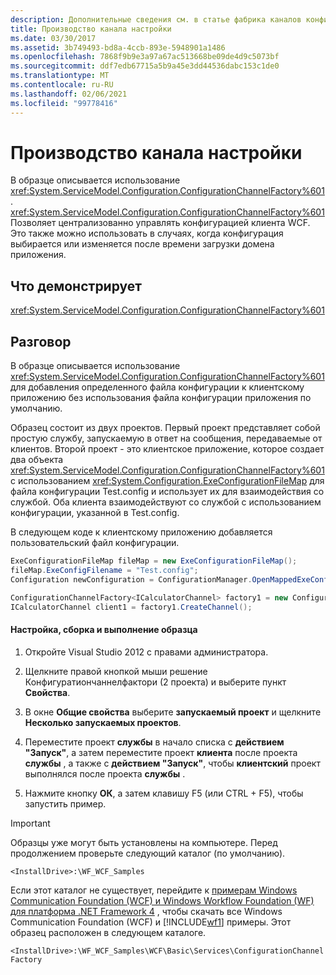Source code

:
 ```yaml
---
description: Дополнительные сведения см. в статье фабрика каналов конфигурации.
title: Производство канала настройки
ms.date: 03/30/2017
ms.assetid: 3b749493-bd8a-4ccb-893e-5948901a1486
ms.openlocfilehash: 7868f9b9e3a97a67ac513668be09de4d9c5073bf
ms.sourcegitcommit: ddf7edb67715a5b9a45e3dd44536dabc153c1de0
ms.translationtype: MT
ms.contentlocale: ru-RU
ms.lasthandoff: 02/06/2021
ms.locfileid: "99778416"
---
```

# <a name="configuration-channel-factory"></a>Производство канала настройки

В образце описывается использование <xref:System.ServiceModel.Configuration.ConfigurationChannelFactory%601>. <xref:System.ServiceModel.Configuration.ConfigurationChannelFactory%601>Позволяет централизованно управлять конфигурацией клиента WCF. Это также можно использовать в случаях, когда конфигурация выбирается или изменяется после времени загрузки домена приложения.

## <a name="demonstrates"></a>Что демонстрирует

 <xref:System.ServiceModel.Configuration.ConfigurationChannelFactory%601>

## <a name="discussion"></a>Разговор

 В образце описывается использование <xref:System.ServiceModel.Configuration.ConfigurationChannelFactory%601> для добавления определенного файла конфигурации к клиентскому приложению без использования файла конфигурации приложения по умолчанию.

 Образец состоит из двух проектов. Первый проект представляет собой простую службу, запускаемую в ответ на сообщения, передаваемые от клиентов. Второй проект - это клиентское приложение, которое создает два объекта <xref:System.ServiceModel.Configuration.ConfigurationChannelFactory%601> с использованием <xref:System.Configuration.ExeConfigurationFileMap> для файла конфигурации Test.config и использует их для взаимодействия со службой. Оба клиента взаимодействуют со службой с использованием конфигурации, указанной в Test.config.

 В следующем коде к клиентскому приложению добавляется пользовательский файл конфигурации.

```csharp
ExeConfigurationFileMap fileMap = new ExeConfigurationFileMap();
fileMap.ExeConfigFilename = "Test.config";
Configuration newConfiguration = ConfigurationManager.OpenMappedExeConfiguration(fileMap, ConfigurationUserLevel.None);

ConfigurationChannelFactory<ICalculatorChannel> factory1 = new ConfigurationChannelFactory<ICalculatorChannel>("endpoint1", newConfiguration, new EndpointAddress("http://localhost:8000/servicemodelsamples/service"));
ICalculatorChannel client1 = factory1.CreateChannel();
```

#### <a name="to-set-up-build-and-run-the-sample"></a>Настройка, сборка и выполнение образца

1. Откройте Visual Studio 2012 с правами администратора.

2. Щелкните правой кнопкой мыши решение Конфигуратиончаннелфактори (2 проекта) и выберите пункт **Свойства**.

3. В окне **Общие свойства** выберите **запускаемый проект** и щелкните **Несколько запускаемых проектов**.

4. Переместите проект **службы** в начало списка с **действием "Запуск"**, а затем переместите проект **клиента** после проекта **службы** , а также с **действием "Запуск"**, чтобы **клиентский** проект выполнялся после проекта **службы** .

5. Нажмите кнопку **ОК**, а затем клавишу F5 (или CTRL + F5), чтобы запустить пример.

> [!IMPORTANT]
> Образцы уже могут быть установлены на компьютере. Перед продолжением проверьте следующий каталог (по умолчанию).  
>
> `<InstallDrive>:\WF_WCF_Samples`  
>
> Если этот каталог не существует, перейдите к [примерам Windows Communication Foundation (WCF) и Windows Workflow Foundation (WF) для платформа .NET Framework 4](https://www.microsoft.com/download/details.aspx?id=21459) , чтобы скачать все Windows Communication Foundation (WCF) и [!INCLUDE[wf1](../../../../includes/wf1-md.md)] примеры. Этот образец расположен в следующем каталоге.  
>
> `<InstallDrive>:\WF_WCF_Samples\WCF\Basic\Services\ConfigurationChannelFactory`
-------------------------
Find the string "умолчанию" in the entries above. Copy each line where it occurs.

 В образце описывается использование <xref:System.ServiceModel.Configuration.ConfigurationChannelFactory%601> для добавления определенного файла конфигурации к клиентскому приложению без использования файла конфигурации приложения по умолчанию.
> Образцы уже могут быть установлены на компьютере. Перед продолжением проверьте следующий каталог (по умолчанию).  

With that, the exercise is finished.